Hacker News new | comments | show | ask | jobs | submit login
Rust FFI: Sending strings to the outside world (thefullsnack.com)
22 points by huydotnet 131 days ago | hide | past | web | 19 comments | favorite



It's nice to see a demonstration of how to do this by hand! But at work, we use Neon https://github.com/neon-bindings/neon to write production Node.js modules in Rust.


I appreciate the OP's desire to learn how Node's FFI works, but for production purposes utilizing an existing project like Neon is almost certainly the right answer. Interfacing interpreters with native code can be hairy and no two interpreters are alike, so going it alone is going to take a lot of time understanding the nuances and pitfalls of each individual system. Neon is still young yet, but it's from Dave Herman, the head of Mozilla Research, so I'm hopeful that it has a bright future ahead of it.


FWIW, ffi is just a third-party node module, which makes it pretty similar to Neon. Both are solutions that require you to write a bit of glue code and both have their caveats/pitfalls/landmines. Which one is the "right answer" is situational and neither is universally correct. For instance, if you needed to call into both Rust and C/C++, ffi might be a cleaner solution since your JavaScript could basically be the same for both. Using ffi can also be more dynamic than Neon, so if you wanted to do something akin to Java's URLClassLoader that downloads and runs native code at runtime, using Neon would make that a bit harder. The main difference between the two is where you write your glue code...with Neon, you write your glue in Rust and with ffi you write in JavaScript.

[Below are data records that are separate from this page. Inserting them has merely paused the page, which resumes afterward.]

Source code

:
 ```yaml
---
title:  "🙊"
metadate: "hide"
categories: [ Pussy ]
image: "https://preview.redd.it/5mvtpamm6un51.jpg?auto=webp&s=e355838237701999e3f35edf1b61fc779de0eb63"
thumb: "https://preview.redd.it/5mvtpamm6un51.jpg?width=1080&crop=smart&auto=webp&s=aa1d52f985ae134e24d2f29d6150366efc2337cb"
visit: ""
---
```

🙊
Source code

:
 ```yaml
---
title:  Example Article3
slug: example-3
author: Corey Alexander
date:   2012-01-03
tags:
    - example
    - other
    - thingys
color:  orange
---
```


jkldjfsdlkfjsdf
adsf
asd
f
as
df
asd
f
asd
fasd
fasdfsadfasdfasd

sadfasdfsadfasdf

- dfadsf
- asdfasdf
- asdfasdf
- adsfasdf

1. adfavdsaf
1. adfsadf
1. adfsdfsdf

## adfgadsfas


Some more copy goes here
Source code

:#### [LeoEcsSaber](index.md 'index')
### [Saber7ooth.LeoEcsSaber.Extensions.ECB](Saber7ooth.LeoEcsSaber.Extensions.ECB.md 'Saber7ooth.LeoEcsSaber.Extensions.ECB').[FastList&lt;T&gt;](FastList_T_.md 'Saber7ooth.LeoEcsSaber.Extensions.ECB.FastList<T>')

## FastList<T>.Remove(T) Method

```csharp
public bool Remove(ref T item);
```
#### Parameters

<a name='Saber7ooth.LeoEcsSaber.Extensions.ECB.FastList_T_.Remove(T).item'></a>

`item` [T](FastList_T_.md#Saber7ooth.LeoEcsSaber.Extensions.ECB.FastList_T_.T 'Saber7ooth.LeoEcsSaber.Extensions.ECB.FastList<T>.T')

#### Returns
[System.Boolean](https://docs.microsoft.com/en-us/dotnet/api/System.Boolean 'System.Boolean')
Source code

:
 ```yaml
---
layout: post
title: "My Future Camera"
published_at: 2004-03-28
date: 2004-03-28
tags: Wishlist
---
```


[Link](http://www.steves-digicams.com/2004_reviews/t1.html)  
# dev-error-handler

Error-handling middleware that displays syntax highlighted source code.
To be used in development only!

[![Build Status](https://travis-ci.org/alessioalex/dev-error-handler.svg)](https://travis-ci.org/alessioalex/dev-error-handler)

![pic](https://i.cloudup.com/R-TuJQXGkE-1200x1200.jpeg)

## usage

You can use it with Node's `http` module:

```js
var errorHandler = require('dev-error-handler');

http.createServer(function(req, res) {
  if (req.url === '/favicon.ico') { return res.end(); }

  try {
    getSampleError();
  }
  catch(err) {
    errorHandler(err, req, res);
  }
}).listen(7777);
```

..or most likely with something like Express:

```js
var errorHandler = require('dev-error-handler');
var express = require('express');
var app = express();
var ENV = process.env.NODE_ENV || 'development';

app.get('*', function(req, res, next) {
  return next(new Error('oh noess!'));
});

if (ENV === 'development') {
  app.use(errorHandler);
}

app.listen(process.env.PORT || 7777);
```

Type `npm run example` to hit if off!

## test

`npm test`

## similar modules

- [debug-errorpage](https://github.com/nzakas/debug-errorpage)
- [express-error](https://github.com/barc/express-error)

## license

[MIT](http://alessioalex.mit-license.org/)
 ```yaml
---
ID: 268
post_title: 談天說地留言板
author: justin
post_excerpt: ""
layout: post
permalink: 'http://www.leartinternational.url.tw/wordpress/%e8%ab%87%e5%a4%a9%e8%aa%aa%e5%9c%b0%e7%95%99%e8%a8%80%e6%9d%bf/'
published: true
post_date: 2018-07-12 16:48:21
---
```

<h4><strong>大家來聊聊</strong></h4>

BTW...I'm a big fan of Neon and have even sent in a PR for an issue I found. I've used it to write Google Cloud Functions without having to write a single line of JavaScript and it's been pretty easy to work with. Rust is the perfect language for Cloud Functions/Lambda since those services are billed per CPU time/memory and Rust has very little overhead in those regards. Writing services that use the minimum allowed resources makes using these serverless platforms very price competitive with running your own servers, even when you reach a pretty considerable load. I do find the current direction Neon is headed (using macros to essentially write JavaScript code in Rust) to be not particularly useful (I'd rather my Rust code look like Rust), but the project is already at a point where I can build around it, so I'm not complaining.

Anyways, your comment seemed to imply that ffi was part of the Node platform and that it wasn't appropriate for production, and I disagree with both of those. Ffi is just a different approach that's suitable for different situations.


    #[no_mangle]
    pub extern fn string_array() -> *const *const u8 {
        let v = vec![
            "Hello\0".as_ptr(),
            "World\0".as_ptr()
        ];
        v.as_ptr()
    }
This has exactly the same problem as with `CString`; the `Vec` is deallocated at function exit.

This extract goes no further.